Activity
Look through the entries for the string "popularity" and copy every line where it shows up.
*** Opening Given entries ***
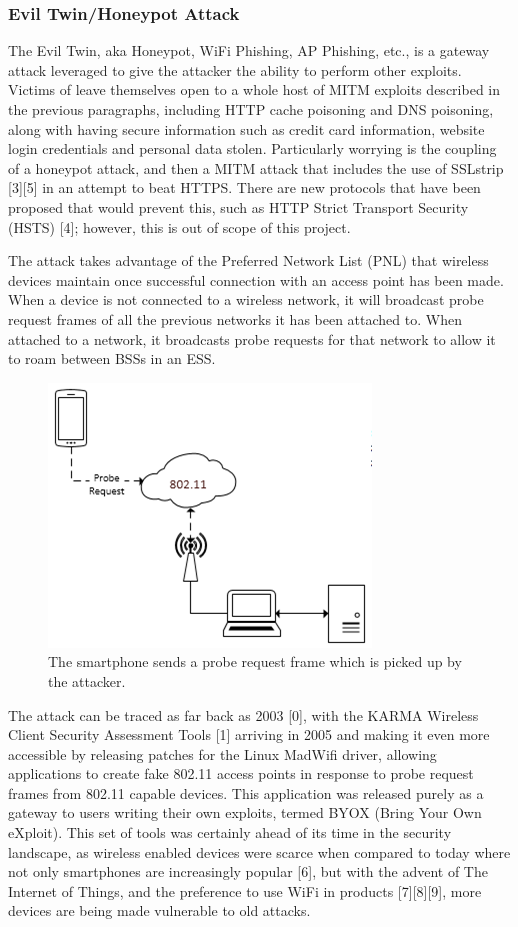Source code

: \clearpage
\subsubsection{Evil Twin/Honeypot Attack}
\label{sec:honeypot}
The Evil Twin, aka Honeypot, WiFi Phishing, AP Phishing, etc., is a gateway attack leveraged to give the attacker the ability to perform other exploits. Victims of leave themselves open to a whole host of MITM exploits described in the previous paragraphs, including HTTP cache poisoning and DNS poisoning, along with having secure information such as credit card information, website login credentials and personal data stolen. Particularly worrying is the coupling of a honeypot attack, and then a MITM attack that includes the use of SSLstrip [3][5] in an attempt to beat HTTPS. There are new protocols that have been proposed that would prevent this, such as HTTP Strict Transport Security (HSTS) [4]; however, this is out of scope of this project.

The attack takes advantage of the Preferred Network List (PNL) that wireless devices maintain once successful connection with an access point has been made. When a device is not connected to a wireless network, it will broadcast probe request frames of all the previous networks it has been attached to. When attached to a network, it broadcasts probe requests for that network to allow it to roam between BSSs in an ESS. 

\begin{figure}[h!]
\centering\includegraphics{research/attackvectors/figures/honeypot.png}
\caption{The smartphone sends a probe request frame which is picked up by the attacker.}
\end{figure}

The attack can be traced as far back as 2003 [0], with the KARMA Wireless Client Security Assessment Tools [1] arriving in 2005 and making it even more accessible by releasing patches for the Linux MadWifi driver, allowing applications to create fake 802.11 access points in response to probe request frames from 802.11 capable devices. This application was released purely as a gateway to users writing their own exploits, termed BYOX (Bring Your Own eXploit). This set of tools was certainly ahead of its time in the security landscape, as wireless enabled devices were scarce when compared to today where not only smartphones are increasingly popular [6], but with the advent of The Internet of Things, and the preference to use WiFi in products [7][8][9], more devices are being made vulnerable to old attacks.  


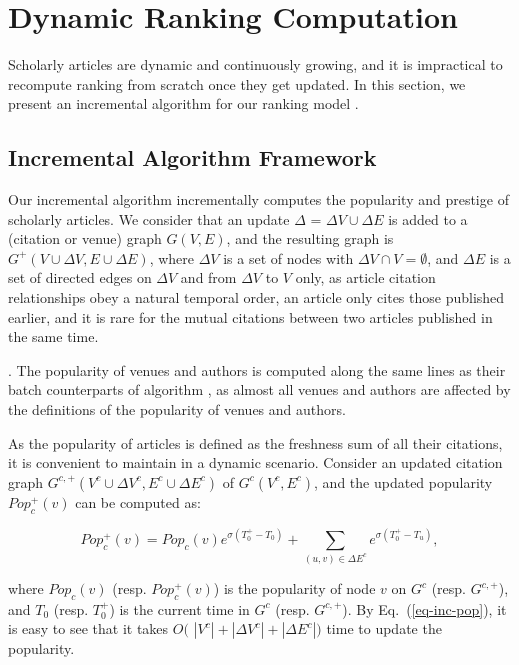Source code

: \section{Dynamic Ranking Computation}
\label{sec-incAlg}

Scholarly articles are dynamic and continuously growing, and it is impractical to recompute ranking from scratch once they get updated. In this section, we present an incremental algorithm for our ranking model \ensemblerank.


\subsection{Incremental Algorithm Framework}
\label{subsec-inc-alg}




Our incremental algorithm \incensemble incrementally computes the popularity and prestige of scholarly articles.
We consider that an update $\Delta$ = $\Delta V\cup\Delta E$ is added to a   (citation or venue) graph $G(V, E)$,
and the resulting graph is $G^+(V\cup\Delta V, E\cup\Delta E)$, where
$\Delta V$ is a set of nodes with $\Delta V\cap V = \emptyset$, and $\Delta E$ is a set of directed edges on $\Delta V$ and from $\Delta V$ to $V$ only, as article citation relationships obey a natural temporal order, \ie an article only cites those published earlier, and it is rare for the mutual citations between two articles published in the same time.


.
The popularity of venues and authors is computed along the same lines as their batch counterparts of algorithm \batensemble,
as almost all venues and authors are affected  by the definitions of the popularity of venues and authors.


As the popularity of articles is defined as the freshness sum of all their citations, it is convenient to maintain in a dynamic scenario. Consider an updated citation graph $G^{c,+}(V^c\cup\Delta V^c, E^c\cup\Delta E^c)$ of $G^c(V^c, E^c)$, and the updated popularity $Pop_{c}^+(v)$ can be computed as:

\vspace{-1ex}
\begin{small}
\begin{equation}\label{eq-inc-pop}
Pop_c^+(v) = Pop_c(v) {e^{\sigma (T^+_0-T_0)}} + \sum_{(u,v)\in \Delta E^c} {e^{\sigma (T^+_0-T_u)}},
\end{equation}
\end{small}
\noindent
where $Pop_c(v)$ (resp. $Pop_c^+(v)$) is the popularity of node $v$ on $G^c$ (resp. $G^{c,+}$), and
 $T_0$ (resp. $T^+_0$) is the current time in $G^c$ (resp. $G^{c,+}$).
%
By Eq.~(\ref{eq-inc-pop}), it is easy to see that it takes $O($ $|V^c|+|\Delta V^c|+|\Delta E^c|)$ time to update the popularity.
*** Closing Given entries ***
*** Opening Given entries ***
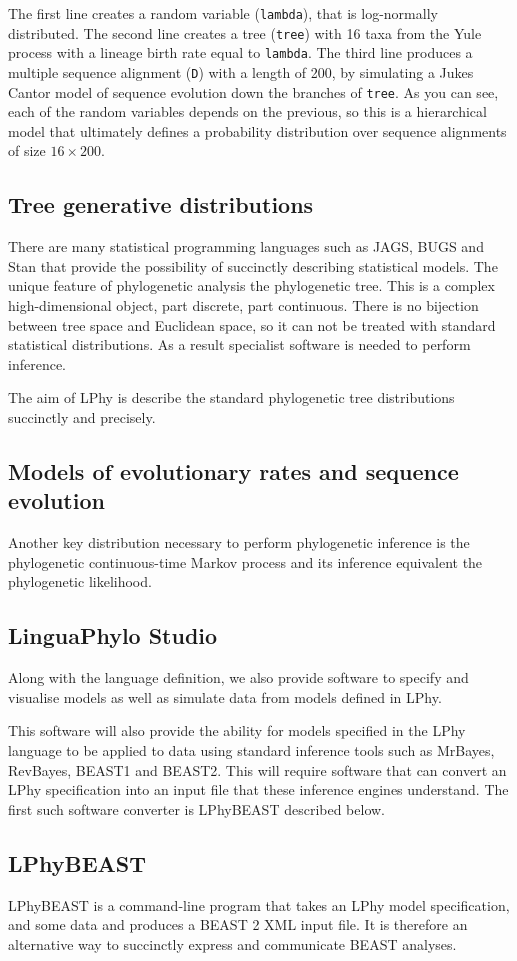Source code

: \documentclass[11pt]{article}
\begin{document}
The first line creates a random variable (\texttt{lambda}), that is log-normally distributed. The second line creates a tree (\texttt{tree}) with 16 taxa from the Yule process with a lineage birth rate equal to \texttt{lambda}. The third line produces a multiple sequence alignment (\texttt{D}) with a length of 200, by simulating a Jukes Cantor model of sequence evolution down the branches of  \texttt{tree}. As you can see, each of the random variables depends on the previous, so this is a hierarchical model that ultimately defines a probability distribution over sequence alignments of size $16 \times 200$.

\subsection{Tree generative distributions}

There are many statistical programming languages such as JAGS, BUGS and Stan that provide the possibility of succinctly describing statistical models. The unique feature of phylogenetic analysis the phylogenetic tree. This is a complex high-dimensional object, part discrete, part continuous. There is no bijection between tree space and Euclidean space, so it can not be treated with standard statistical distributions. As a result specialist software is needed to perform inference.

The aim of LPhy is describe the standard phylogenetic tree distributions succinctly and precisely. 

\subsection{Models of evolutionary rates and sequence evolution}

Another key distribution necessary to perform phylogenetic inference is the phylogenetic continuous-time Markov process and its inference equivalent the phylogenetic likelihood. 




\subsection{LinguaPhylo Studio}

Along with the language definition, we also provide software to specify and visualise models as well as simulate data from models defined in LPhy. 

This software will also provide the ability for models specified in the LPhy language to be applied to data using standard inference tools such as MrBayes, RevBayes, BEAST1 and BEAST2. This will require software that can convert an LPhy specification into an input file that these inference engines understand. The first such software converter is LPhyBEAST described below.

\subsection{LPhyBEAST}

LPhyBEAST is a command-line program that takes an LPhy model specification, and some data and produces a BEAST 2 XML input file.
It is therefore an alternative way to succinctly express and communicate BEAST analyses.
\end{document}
*** Closing Given entries ***
Solution to this task
Our incremental algorithm \incensemble incrementally computes the popularity and prestige of scholarly articles.
The popularity of venues and authors is computed along the same lines as their batch counterparts of algorithm \batensemble,
as almost all venues and authors are affected  by the definitions of the popularity of venues and authors.
As the popularity of articles is defined as the freshness sum of all their citations, it is convenient to maintain in a dynamic scenario. Consider an updated citation graph $G^{c,+}(V^c\cup\Delta V^c, E^c\cup\Delta E^c)$ of $G^c(V^c, E^c)$, and the updated popularity $Pop_{c}^+(v)$ can be computed as:
where $Pop_c(v)$ (resp. $Pop_c^+(v)$) is the popularity of node $v$ on $G^c$ (resp. $G^{c,+}$), and
By Eq.~(\ref{eq-inc-pop}), it is easy to see that it takes $O($ $|V^c|+|\Delta V^c|+|\Delta E^c|)$ time to update the popularity.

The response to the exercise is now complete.